- What is being asked
Give an exact reproduction of all the lines in the listing.
** Data in this exercise follows **
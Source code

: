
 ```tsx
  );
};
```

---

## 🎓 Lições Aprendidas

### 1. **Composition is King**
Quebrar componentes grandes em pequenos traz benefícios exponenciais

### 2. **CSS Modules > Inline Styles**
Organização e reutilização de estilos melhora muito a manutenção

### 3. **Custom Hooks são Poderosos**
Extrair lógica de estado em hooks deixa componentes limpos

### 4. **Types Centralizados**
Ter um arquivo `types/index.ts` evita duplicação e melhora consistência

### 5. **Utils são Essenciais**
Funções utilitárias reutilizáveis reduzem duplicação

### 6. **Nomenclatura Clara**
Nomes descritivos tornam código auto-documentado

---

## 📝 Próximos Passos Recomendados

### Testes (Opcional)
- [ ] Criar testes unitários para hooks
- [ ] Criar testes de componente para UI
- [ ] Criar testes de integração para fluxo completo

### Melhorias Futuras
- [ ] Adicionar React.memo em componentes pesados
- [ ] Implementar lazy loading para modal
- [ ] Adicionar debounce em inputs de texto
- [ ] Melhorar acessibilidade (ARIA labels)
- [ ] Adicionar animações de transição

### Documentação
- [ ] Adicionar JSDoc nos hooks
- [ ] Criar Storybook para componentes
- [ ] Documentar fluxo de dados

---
** End of Data in this exercise **
- Worked solution
Source code

:
 ```tsx
  );
};
```

---

## 🎓 Lições Aprendidas

### 1. **Composition is King**
Quebrar componentes grandes em pequenos traz benefícios exponenciais

### 2. **CSS Modules > Inline Styles**
Organização e reutilização de estilos melhora muito a manutenção

### 3. **Custom Hooks são Poderosos**
Extrair lógica de estado em hooks deixa componentes limpos

### 4. **Types Centralizados**
Ter um arquivo `types/index.ts` evita duplicação e melhora consistência

### 5. **Utils são Essenciais**
Funções utilitárias reutilizáveis reduzem duplicação

### 6. **Nomenclatura Clara**
Nomes descritivos tornam código auto-documentado

---

## 📝 Próximos Passos Recomendados

### Testes (Opcional)
- [ ] Criar testes unitários para hooks
- [ ] Criar testes de componente para UI
- [ ] Criar testes de integração para fluxo completo

### Melhorias Futuras
- [ ] Adicionar React.memo em componentes pesados
- [ ] Implementar lazy loading para modal
- [ ] Adicionar debounce em inputs de texto
- [ ] Melhorar acessibilidade (ARIA labels)
- [ ] Adicionar animações de transição

### Documentação
- [ ] Adicionar JSDoc nos hooks
- [ ] Criar Storybook para componentes
- [ ] Documentar fluxo de dados

---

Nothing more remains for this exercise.